▸ **WHAT YOU SHOULD DO**:
After finding the line with "- ディニー28,000(合計45,000)" in the entries below, retype exactly each line from there through the line with "- 経験値素材A級30個(合計52個)", including that final line.

+++ THE INPUT

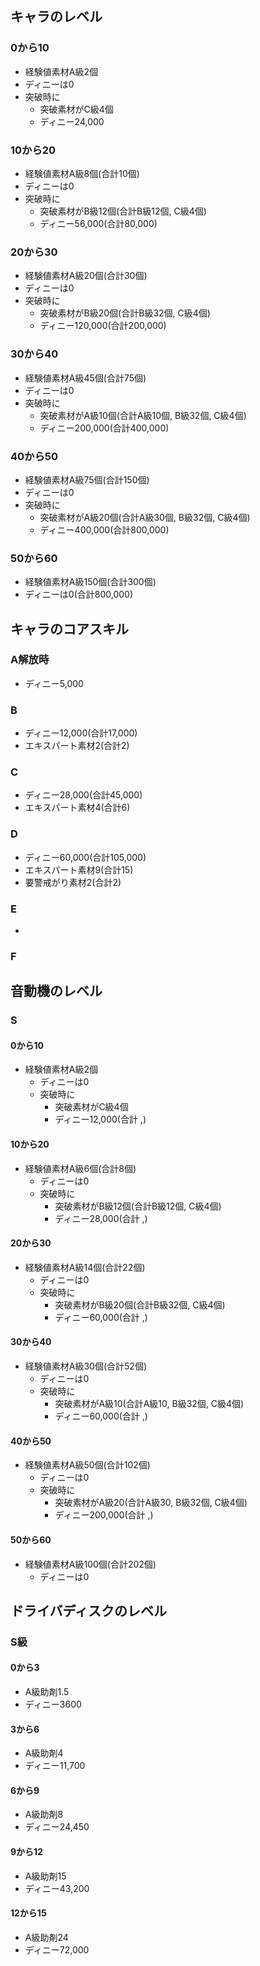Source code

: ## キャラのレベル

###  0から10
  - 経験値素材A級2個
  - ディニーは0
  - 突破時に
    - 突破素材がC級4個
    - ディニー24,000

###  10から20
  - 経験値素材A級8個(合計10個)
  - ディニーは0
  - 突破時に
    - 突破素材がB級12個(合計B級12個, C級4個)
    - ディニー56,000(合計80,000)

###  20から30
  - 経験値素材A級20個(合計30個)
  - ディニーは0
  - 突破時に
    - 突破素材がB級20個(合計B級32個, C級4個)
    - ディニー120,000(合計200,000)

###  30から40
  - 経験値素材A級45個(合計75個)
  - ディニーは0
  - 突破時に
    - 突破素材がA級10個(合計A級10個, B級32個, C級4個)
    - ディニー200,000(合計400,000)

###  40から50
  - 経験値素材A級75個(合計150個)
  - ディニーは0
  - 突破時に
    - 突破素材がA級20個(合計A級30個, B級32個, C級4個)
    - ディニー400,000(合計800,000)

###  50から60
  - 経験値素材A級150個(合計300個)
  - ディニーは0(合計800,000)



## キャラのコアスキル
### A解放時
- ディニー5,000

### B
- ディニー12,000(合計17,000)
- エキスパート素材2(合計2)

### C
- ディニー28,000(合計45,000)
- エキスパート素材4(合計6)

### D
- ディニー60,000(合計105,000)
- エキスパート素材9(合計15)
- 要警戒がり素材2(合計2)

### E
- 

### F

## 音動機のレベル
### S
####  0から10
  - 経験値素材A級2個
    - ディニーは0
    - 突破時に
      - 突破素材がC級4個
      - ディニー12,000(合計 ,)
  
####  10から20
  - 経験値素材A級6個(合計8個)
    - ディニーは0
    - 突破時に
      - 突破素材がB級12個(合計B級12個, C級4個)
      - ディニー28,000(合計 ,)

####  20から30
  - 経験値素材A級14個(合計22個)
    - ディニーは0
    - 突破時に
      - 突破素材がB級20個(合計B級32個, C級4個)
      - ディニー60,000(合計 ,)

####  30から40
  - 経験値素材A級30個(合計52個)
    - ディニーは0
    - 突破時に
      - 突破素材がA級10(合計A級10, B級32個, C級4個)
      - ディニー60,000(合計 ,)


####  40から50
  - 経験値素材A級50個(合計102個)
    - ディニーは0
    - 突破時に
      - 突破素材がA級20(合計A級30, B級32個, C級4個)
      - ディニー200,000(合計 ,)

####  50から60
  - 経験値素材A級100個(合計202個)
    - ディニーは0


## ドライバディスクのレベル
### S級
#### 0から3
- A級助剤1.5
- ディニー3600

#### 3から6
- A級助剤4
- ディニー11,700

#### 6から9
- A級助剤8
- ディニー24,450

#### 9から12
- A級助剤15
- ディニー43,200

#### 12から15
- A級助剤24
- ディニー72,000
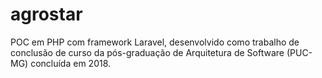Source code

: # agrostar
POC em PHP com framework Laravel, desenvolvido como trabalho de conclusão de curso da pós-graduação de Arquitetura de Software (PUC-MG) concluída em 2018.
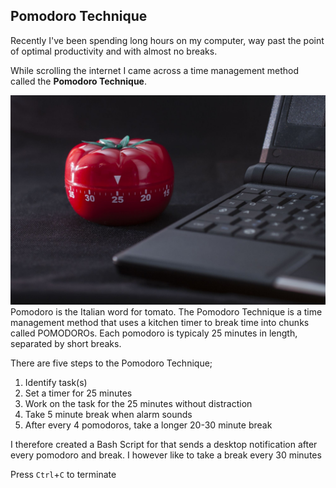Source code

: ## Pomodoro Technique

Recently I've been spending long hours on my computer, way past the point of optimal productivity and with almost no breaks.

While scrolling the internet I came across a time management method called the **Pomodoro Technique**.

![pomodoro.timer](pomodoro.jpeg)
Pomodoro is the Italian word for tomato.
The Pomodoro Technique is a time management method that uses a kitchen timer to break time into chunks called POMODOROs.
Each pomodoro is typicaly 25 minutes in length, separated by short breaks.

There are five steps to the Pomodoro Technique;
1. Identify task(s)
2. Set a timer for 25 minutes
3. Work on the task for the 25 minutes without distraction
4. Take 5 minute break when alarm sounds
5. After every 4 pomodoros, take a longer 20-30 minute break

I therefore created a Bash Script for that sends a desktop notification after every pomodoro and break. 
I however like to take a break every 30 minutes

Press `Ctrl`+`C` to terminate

++++++

▸ **TASK RESPONSE**:
- ディニー28,000(合計45,000)
- エキスパート素材4(合計6)

### D
- ディニー60,000(合計105,000)
- エキスパート素材9(合計15)
- 要警戒がり素材2(合計2)

### E
- 

### F

## 音動機のレベル
### S
####  0から10
  - 経験値素材A級2個
    - ディニーは0
    - 突破時に
      - 突破素材がC級4個
      - ディニー12,000(合計 ,)
  
####  10から20
  - 経験値素材A級6個(合計8個)
    - ディニーは0
    - 突破時に
      - 突破素材がB級12個(合計B級12個, C級4個)
      - ディニー28,000(合計 ,)

####  20から30
  - 経験値素材A級14個(合計22個)
    - ディニーは0
    - 突破時に
      - 突破素材がB級20個(合計B級32個, C級4個)
      - ディニー60,000(合計 ,)

####  30から40
  - 経験値素材A級30個(合計52個)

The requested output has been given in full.